§ **Work task**
Transcribe the records below from the first line to the line that includes "(\kappa +2i(\omega_c-\omega)) a_0", inclusive, and omit the pictures.

[Collected data]
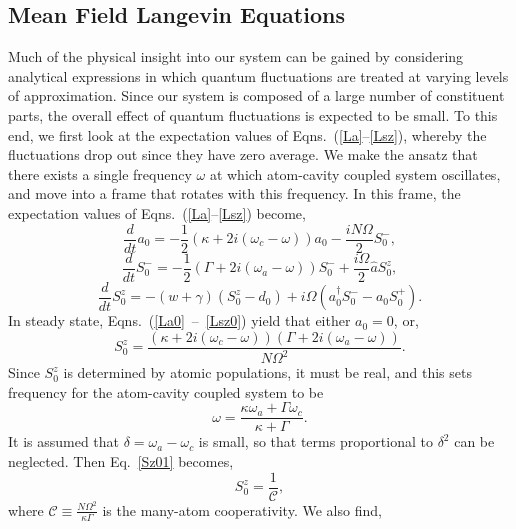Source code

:\documentclass[aps,
twocolumn,
superscriptaddress,groupedaddress]{revtex4}
\begin{document}
\subsection{Mean Field Langevin Equations}

Much of the physical insight into our system can be gained by
considering analytical expressions in which quantum fluctuations are
treated at varying levels of approximation. Since our system is
composed of a large number of constituent parts, the overall effect of
quantum fluctuations is expected to be small. To this end, we first
look at the expectation values of Eqns.~(\ref{La}--\ref{Lsz}), whereby
the fluctuations drop out since they have zero average. We make the ansatz that there exists a single frequency $\omega$ at which atom-cavity coupled system oscillates, and move into a frame that rotates with this frequency. In this frame, the expectation values of Eqns.~(\ref{La}--\ref{Lsz}) become,
\begin{equation}
\frac{d}{dt} a_0= -\frac{1}{2} (\kappa +2i(\omega_c-\omega)) a_0
-\frac{i N \Omega}{2} S_0^{-},
\label{La0}
\end{equation}
\begin{equation}
\frac{d}{dt} S_0^{-} =
-\frac{1}{2} \left(\Gamma +2 i (\omega_a-\omega) \right)  S_0^{-}
+\frac{i \Omega}{2} \hat{a} S_0^{z},
\end{equation}
\begin{equation}
\frac{d}{dt} S_0^{z} = -(w+\gamma)\left( S_0^{z} - d_0\right)
+i\Omega \left( a_0^{\dagger} S_0^{-} - a_0 S_0^{+} \right).
\label{Lsz0}
\end{equation}
In steady state, Eqns.~(\ref{La0}~--~\ref{Lsz0}) yield that either
$a_0=0$, or,
\begin{equation}
S_0^{z}=
\frac{(\kappa+2i(\omega_c-\omega))(\Gamma+2i(\omega_a-\omega))}{N\Omega^2}.
\label{Sz01}
\end{equation}
Since $S_0^{z}$ is determined by atomic populations, it must be real,
and this sets frequency for the atom-cavity coupled system to be
\begin{equation}
\omega = \frac{\kappa \omega_a + \Gamma \omega_c}{\kappa+\Gamma}.
\label{atomcavityfrequencycenter1}
\end{equation}
It is assumed that $\delta = \omega_a-\omega_c$ is small, so that terms
proportional to $\delta^2$ can be neglected. Then Eq.~\ref{Sz01} becomes,
\begin{equation}
S_0^{z}=\frac{1}{\mathcal{C}},
\end{equation}
where $\mathcal{C}\equiv \frac{N \Omega^2}{\kappa \Gamma}$ is the many-atom cooperativity. We also find,
\end{document}
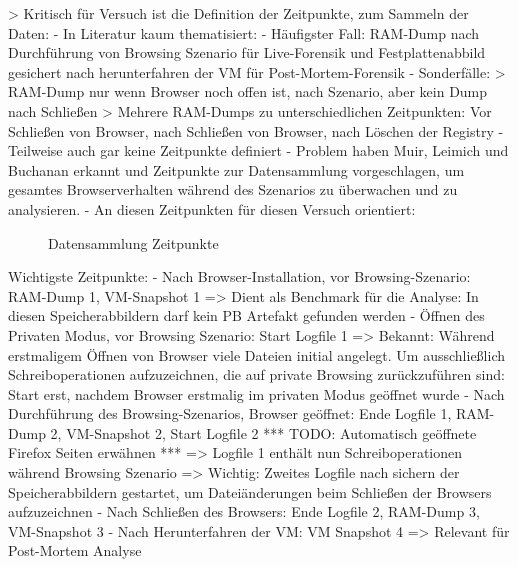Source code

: > Kritisch für Versuch ist die Definition der Zeitpunkte, zum Sammeln der Daten:
	- In Literatur kaum thematisiert:
		- Häufigster Fall: RAM-Dump nach Durchführung von Browsing Szenario für Live-Forensik \cite{Hariharan.2022, Izzati.2022, Md.2018, Ohana.2013} und Festplattenabbild gesichert nach herunterfahren der VM für Post-Mortem-Forensik \cite{Fayyad.2021, Mahlous.2020, Horsman.2019, Md.2018, Gabet.2018, Montasari.2015, Chivers.2014, Ohana.2013}
		- Sonderfälle: 
			> RAM-Dump nur wenn Browser noch offen ist, nach Szenario, aber kein Dump nach Schließen \cite{Mahlous.2020}
			> Mehrere RAM-Dumps zu unterschiedlichen Zeitpunkten: Vor Schließen von Browser, nach Schließen von Browser, nach Löschen der Registry \cite{Rochmadi.2017}
		- Teilweise auch gar keine Zeitpunkte definiert \cite{Sajan.2021, Nalawade.2016, Montasari.2015, Satvat.2014, Said.2011, Aggarwal.2010}
	- Problem haben Muir, Leimich und Buchanan erkannt und Zeitpunkte zur Datensammlung vorgeschlagen, um gesamtes Browserverhalten während des Szenarios zu überwachen und zu analysieren.
	- An diesen Zeitpunkten für diesen Versuch orientiert:
		\begin{figure}[h!]
			\centering
			\small
			\centerline{\resizebox{\linewidth}{!}{}}
			\caption{Datensammlung Zeitpunkte}
			\label{fig:jes}
		\end{figure}
	Wichtigste Zeitpunkte:
		- Nach Browser-Installation, vor Browsing-Szenario: RAM-Dump 1, VM-Snapshot 1 
			=> Dient als Benchmark für die Analyse: In diesen Speicherabbildern darf kein PB Artefakt gefunden werden
		- Öffnen des Privaten Modus, vor Browsing Szenario: Start Logfile 1
			=> Bekannt: Während erstmaligem Öffnen von Browser viele Dateien initial angelegt. Um ausschließlich Schreiboperationen aufzuzeichnen, die auf private Browsing zurückzuführen sind: Start erst, nachdem Browser erstmalig im privaten Modus geöffnet wurde
		- Nach Durchführung des Browsing-Szenarios, Browser geöffnet: Ende Logfile 1, RAM-Dump 2, VM-Snapshot 2, Start Logfile 2
			*** TODO: Automatisch geöffnete Firefox Seiten erwähnen ***
			=> Logfile 1 enthält nun Schreiboperationen während Browsing Szenario
			=> Wichtig: Zweites Logfile nach sichern der Speicherabbildern gestartet, um Dateiänderungen beim Schließen der Browsers aufzuzeichnen
		- Nach Schließen des Browsers: Ende Logfile 2, RAM-Dump 3, VM-Snapshot 3
		- Nach Herunterfahren der VM: VM Snapshot 4
			=> Relevant für Post-Mortem Analyse

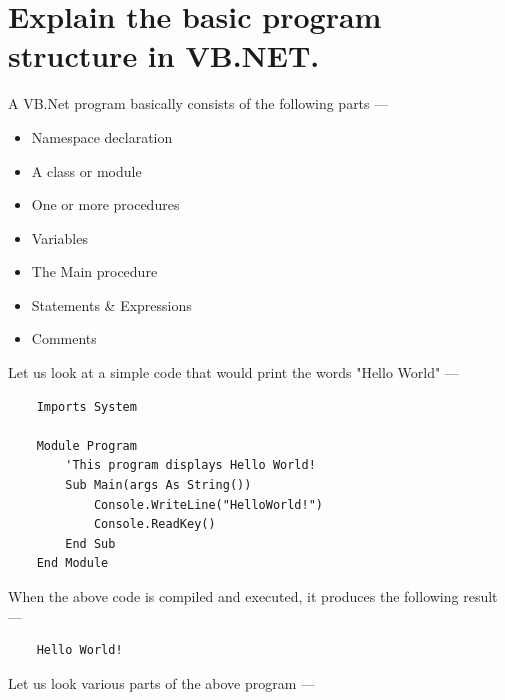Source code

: \documentclass[11pt,dvipsnames,cmyk]{article}
\begin{document}
	\section*{Explain the basic program structure in VB.NET.}
	A VB.Net program basically consists of the following parts ---
	\begin{itemize}
		\item Namespace declaration
		\item A class or module
		\item One or more procedures
		\item Variables
		\item The Main procedure
		\item Statements \& Expressions
		\item Comments
	\end{itemize}
	Let us look at a simple code that would print the words "Hello World" ---
	\lstset{style=vb}
	\begin{lstlisting}
	Imports System
	
	Module Program
		'This program displays Hello World!
		Sub Main(args As String())
			Console.WriteLine("HelloWorld!")
			Console.ReadKey()
		End Sub
	End Module
	\end{lstlisting}
	When the above code is compiled and executed, it produces the following result ---
	\begin{verbatim}
	Hello World!
	\end{verbatim}
	Let us look various parts of the above program ---
\end{document}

§ **Written answer**
Source code

:\documentclass[aps,
twocolumn,
superscriptaddress,groupedaddress]{revtex4}
\begin{document}
\subsection{Mean Field Langevin Equations}

Much of the physical insight into our system can be gained by
considering analytical expressions in which quantum fluctuations are
treated at varying levels of approximation. Since our system is
composed of a large number of constituent parts, the overall effect of
quantum fluctuations is expected to be small. To this end, we first
look at the expectation values of Eqns.~(\ref{La}--\ref{Lsz}), whereby
the fluctuations drop out since they have zero average. We make the ansatz that there exists a single frequency $\omega$ at which atom-cavity coupled system oscillates, and move into a frame that rotates with this frequency. In this frame, the expectation values of Eqns.~(\ref{La}--\ref{Lsz}) become,
\begin{equation}
\frac{d}{dt} a_0= -\frac{1}{2} (\kappa +2i(\omega_c-\omega)) a_0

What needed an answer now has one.